Brandiose Specializes in Surprising Minor League Baseball Designs

Minor League Baseball’s Rochester Red Wings have 100 years of history. To celebrate their city, the Red Wings wanted to pay tribute to a popular local cuisine: the garbage plate—a delicacy most often consumed after 2 a.m. that includes hash browns, macaroni salad, burger, cheese, onions, mustard and hot sauce.

“They told us if you can create a uniform based on that and it looks appetizing, you have a job,” says Jason Klein, co-founder of the design studio Brandiose. “For one night, they adopted the identity as the Rochester Plates and cap sales were through the roof.
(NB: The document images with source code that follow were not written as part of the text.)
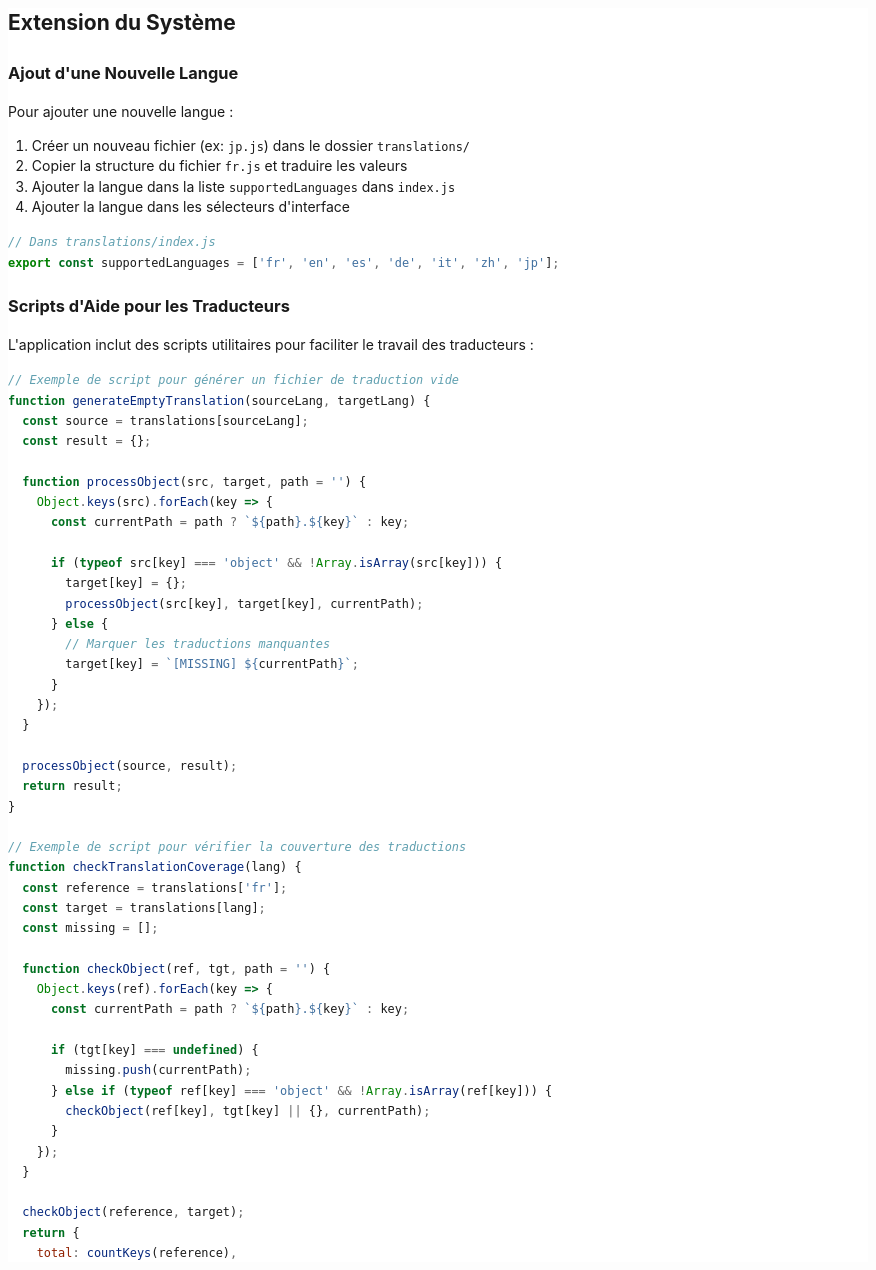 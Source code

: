 ## Extension du Système

### Ajout d'une Nouvelle Langue

Pour ajouter une nouvelle langue :

1. Créer un nouveau fichier (ex: `jp.js`) dans le dossier `translations/`
2. Copier la structure du fichier `fr.js` et traduire les valeurs
3. Ajouter la langue dans la liste `supportedLanguages` dans `index.js`
4. Ajouter la langue dans les sélecteurs d'interface

```javascript
// Dans translations/index.js
export const supportedLanguages = ['fr', 'en', 'es', 'de', 'it', 'zh', 'jp'];
```

### Scripts d'Aide pour les Traducteurs

L'application inclut des scripts utilitaires pour faciliter le travail des traducteurs :

```javascript
// Exemple de script pour générer un fichier de traduction vide
function generateEmptyTranslation(sourceLang, targetLang) {
  const source = translations[sourceLang];
  const result = {};
  
  function processObject(src, target, path = '') {
    Object.keys(src).forEach(key => {
      const currentPath = path ? `${path}.${key}` : key;
      
      if (typeof src[key] === 'object' && !Array.isArray(src[key])) {
        target[key] = {};
        processObject(src[key], target[key], currentPath);
      } else {
        // Marquer les traductions manquantes
        target[key] = `[MISSING] ${currentPath}`;
      }
    });
  }
  
  processObject(source, result);
  return result;
}

// Exemple de script pour vérifier la couverture des traductions
function checkTranslationCoverage(lang) {
  const reference = translations['fr'];
  const target = translations[lang];
  const missing = [];
  
  function checkObject(ref, tgt, path = '') {
    Object.keys(ref).forEach(key => {
      const currentPath = path ? `${path}.${key}` : key;
      
      if (tgt[key] === undefined) {
        missing.push(currentPath);
      } else if (typeof ref[key] === 'object' && !Array.isArray(ref[key])) {
        checkObject(ref[key], tgt[key] || {}, currentPath);
      }
    });
  }
  
  checkObject(reference, target);
  return {
    total: countKeys(reference),
```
Everybody in Rochester wanted to get a Plate hat.”

Designing for minor league sports offers Brandiose—led by Klein and Casey White—their own lane in sports design, one often defined by fun, irreverence, kid-friendliness and all with an element of surprise. “As kids who grew up in Southern California and having Disneyland in our backyard, the idea that storytelling could transport you to another universe was really enticing to us,” Klein says. Minor league designs allow the duo to infuse their passion of storytelling with hometown layers.

And 17 years in, Brandiose has created more than a niche, with about 80 percent of its business in minor league sports—they also do work for Major League Baseball, Nike, the NBA, Mattel’s Disney division and more.
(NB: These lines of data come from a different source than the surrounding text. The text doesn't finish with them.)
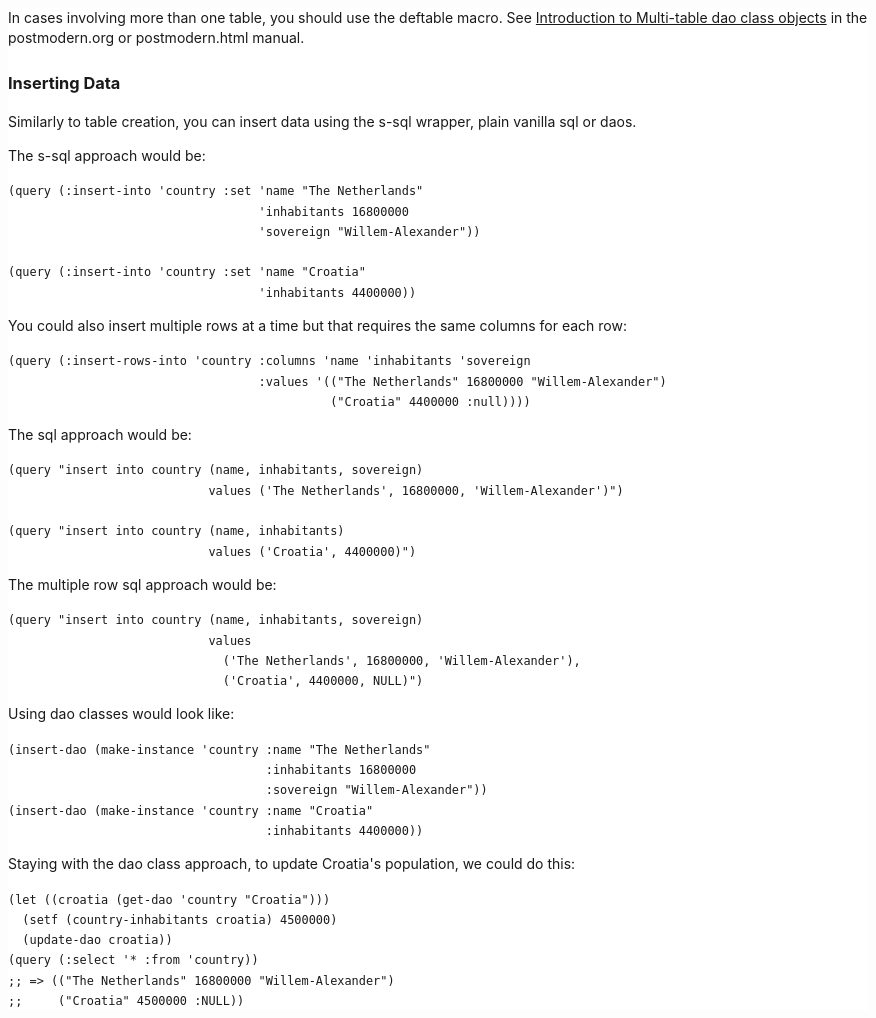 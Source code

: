 In cases involving more than one table, you should use the deftable macro. See [Introduction to Multi-table dao class objects](doc/postmodern.html) in the postmodern.org or postmodern.html manual.


### Inserting Data
Similarly to table creation, you can insert data using the s-sql wrapper, plain vanilla sql or daos.

The s-sql approach would be:


    (query (:insert-into 'country :set 'name "The Netherlands"
                                       'inhabitants 16800000
                                       'sovereign "Willem-Alexander"))

    (query (:insert-into 'country :set 'name "Croatia"
                                       'inhabitants 4400000))

You could also insert multiple rows at a time but that requires the same columns for each row:


    (query (:insert-rows-into 'country :columns 'name 'inhabitants 'sovereign
                                       :values '(("The Netherlands" 16800000 "Willem-Alexander")
                                                 ("Croatia" 4400000 :null))))


The sql approach would be:


    (query "insert into country (name, inhabitants, sovereign)
                                values ('The Netherlands', 16800000, 'Willem-Alexander')")

    (query "insert into country (name, inhabitants)
                                values ('Croatia', 4400000)")

The multiple row sql approach would be:


    (query "insert into country (name, inhabitants, sovereign)
                                values
                                  ('The Netherlands', 16800000, 'Willem-Alexander'),
                                  ('Croatia', 4400000, NULL)")

Using dao classes would look like:


    (insert-dao (make-instance 'country :name "The Netherlands"
                                        :inhabitants 16800000
                                        :sovereign "Willem-Alexander"))
    (insert-dao (make-instance 'country :name "Croatia"
                                        :inhabitants 4400000))

Staying with the dao class approach, to update Croatia's population, we could do this:


    (let ((croatia (get-dao 'country "Croatia")))
      (setf (country-inhabitants croatia) 4500000)
      (update-dao croatia))
    (query (:select '* :from 'country))
    ;; => (("The Netherlands" 16800000 "Willem-Alexander")
    ;;     ("Croatia" 4500000 :NULL))
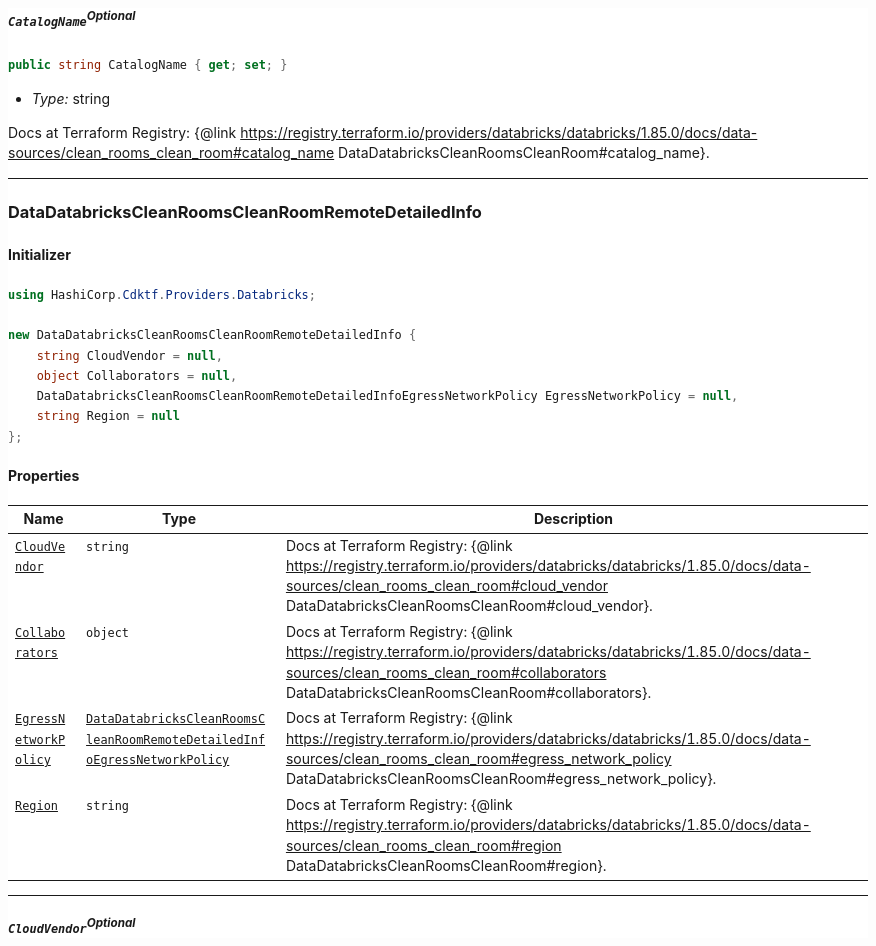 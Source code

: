 
##### `CatalogName`<sup>Optional</sup> <a name="CatalogName" id="@cdktf/provider-databricks.dataDatabricksCleanRoomsCleanRoom.DataDatabricksCleanRoomsCleanRoomOutputCatalog.property.catalogName"></a>

```csharp
public string CatalogName { get; set; }
```

- *Type:* string

Docs at Terraform Registry: {@link https://registry.terraform.io/providers/databricks/databricks/1.85.0/docs/data-sources/clean_rooms_clean_room#catalog_name DataDatabricksCleanRoomsCleanRoom#catalog_name}.

---

### DataDatabricksCleanRoomsCleanRoomRemoteDetailedInfo <a name="DataDatabricksCleanRoomsCleanRoomRemoteDetailedInfo" id="@cdktf/provider-databricks.dataDatabricksCleanRoomsCleanRoom.DataDatabricksCleanRoomsCleanRoomRemoteDetailedInfo"></a>

#### Initializer <a name="Initializer" id="@cdktf/provider-databricks.dataDatabricksCleanRoomsCleanRoom.DataDatabricksCleanRoomsCleanRoomRemoteDetailedInfo.Initializer"></a>

```csharp
using HashiCorp.Cdktf.Providers.Databricks;

new DataDatabricksCleanRoomsCleanRoomRemoteDetailedInfo {
    string CloudVendor = null,
    object Collaborators = null,
    DataDatabricksCleanRoomsCleanRoomRemoteDetailedInfoEgressNetworkPolicy EgressNetworkPolicy = null,
    string Region = null
};
```

#### Properties <a name="Properties" id="Properties"></a>

| **Name** | **Type** | **Description** |
| --- | --- | --- |
| <code><a href="#@cdktf/provider-databricks.dataDatabricksCleanRoomsCleanRoom.DataDatabricksCleanRoomsCleanRoomRemoteDetailedInfo.property.cloudVendor">CloudVendor</a></code> | <code>string</code> | Docs at Terraform Registry: {@link https://registry.terraform.io/providers/databricks/databricks/1.85.0/docs/data-sources/clean_rooms_clean_room#cloud_vendor DataDatabricksCleanRoomsCleanRoom#cloud_vendor}. |
| <code><a href="#@cdktf/provider-databricks.dataDatabricksCleanRoomsCleanRoom.DataDatabricksCleanRoomsCleanRoomRemoteDetailedInfo.property.collaborators">Collaborators</a></code> | <code>object</code> | Docs at Terraform Registry: {@link https://registry.terraform.io/providers/databricks/databricks/1.85.0/docs/data-sources/clean_rooms_clean_room#collaborators DataDatabricksCleanRoomsCleanRoom#collaborators}. |
| <code><a href="#@cdktf/provider-databricks.dataDatabricksCleanRoomsCleanRoom.DataDatabricksCleanRoomsCleanRoomRemoteDetailedInfo.property.egressNetworkPolicy">EgressNetworkPolicy</a></code> | <code><a href="#@cdktf/provider-databricks.dataDatabricksCleanRoomsCleanRoom.DataDatabricksCleanRoomsCleanRoomRemoteDetailedInfoEgressNetworkPolicy">DataDatabricksCleanRoomsCleanRoomRemoteDetailedInfoEgressNetworkPolicy</a></code> | Docs at Terraform Registry: {@link https://registry.terraform.io/providers/databricks/databricks/1.85.0/docs/data-sources/clean_rooms_clean_room#egress_network_policy DataDatabricksCleanRoomsCleanRoom#egress_network_policy}. |
| <code><a href="#@cdktf/provider-databricks.dataDatabricksCleanRoomsCleanRoom.DataDatabricksCleanRoomsCleanRoomRemoteDetailedInfo.property.region">Region</a></code> | <code>string</code> | Docs at Terraform Registry: {@link https://registry.terraform.io/providers/databricks/databricks/1.85.0/docs/data-sources/clean_rooms_clean_room#region DataDatabricksCleanRoomsCleanRoom#region}. |

---

##### `CloudVendor`<sup>Optional</sup> <a name="CloudVendor" id="@cdktf/provider-databricks.dataDatabricksCleanRoomsCleanRoom.DataDatabricksCleanRoomsCleanRoomRemoteDetailedInfo.property.cloudVendor"></a>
“I think the biggest misconception about minor league sports is that Minor League Baseball teams are in the baseball business,” Klein says. “They are in the entertainment business. They can’t control the product on the field, so they are more like Disney than they are like the Yankees. A lot of what we are doing is entertainment design, getting people engaged in their hometown stories that they love and creating these immersive environments. That is very different than the way major league sports teams work.”

The design becomes about more than just a clever logo. Without million-dollar ad budgets and void of strict design guidelines, minor league designs need to grab attention. “If we call ourselves the Lehigh Valley IronPigs that is going to get us on SportsCenter,” he says. “If we call ourselves the Flying Squirrels that will make people turn their heads. That is millions of dollars of free advertising.”

Teams must fully embrace the monikers. Brandiose does more than create a team name or a cap logo, helping with the uniform design, mascot creation and even the naming of the team store and other key parts of the stadium to fit with the chosen theme.

Brandiose has over 60 teams on permanent retainer, available to put together special events, such as Rochester turning to the Plates. Klein and White also build anywhere from two to eight full rebrands each year, whether a team is moving cities, has a new owner wanting to infuse their own personality, or a milestone event—such as a new stadium. These are all reasons to start fresh.

The most recent Brandiose reset came for the Atlanta Braves’ AAA team, the Gwinnett Braves, just outside of the city, providing plenty of confusion with two teams in the same market with the same nickname. Klein says the process for Gwinnett, which unveiled its new name and look in December, began like every project, with his team spending time in the community researching, talking to fans and season-ticket holders and becoming honorary citizens. “We want to immerse ourselves in the brand and the community,” he says.

Brandiose ran a name-the-team contest with fans that netted thousands of suggestions, everything from the Buttons (after a local founding father) to the Sweat Teas. The Big Mouths, a tie to bass fishing, stuck out as a popular theme. “Everyone really loved the bass story,” Klein says, “but maybe Big Mouths was missing something.” So Brandiose kept working and settled on the Stripers, a play on striped bass.

They created sketch designs to tell the story, a variety of logos the team could apply as they saw fit. They left the Braves colors in place while added a “zing” of striped bass green to separate the brand. Logos include a striper in the shape of a G, a striper throwing a ball with its tail and a worm on a hook, which ended up a key surprise element and the logo on the cap.

“People always ask us if the worst thing is when people hate what you create,” Klein says. “The worst thing is when they are apathetic about it. You want people to love and hate what you create because it creates dialogue. The worst thing is to be forgettable or predictable. We never want a fan to see something and drag it into the mental hard drive of things I understand and don’t need to look at any deeper.”

From IronPigs to Stripers to Flying Squirrels, Brandiose will continue to tell local stories of entertainment. And they might just have a garbage plate in Rochester along the way.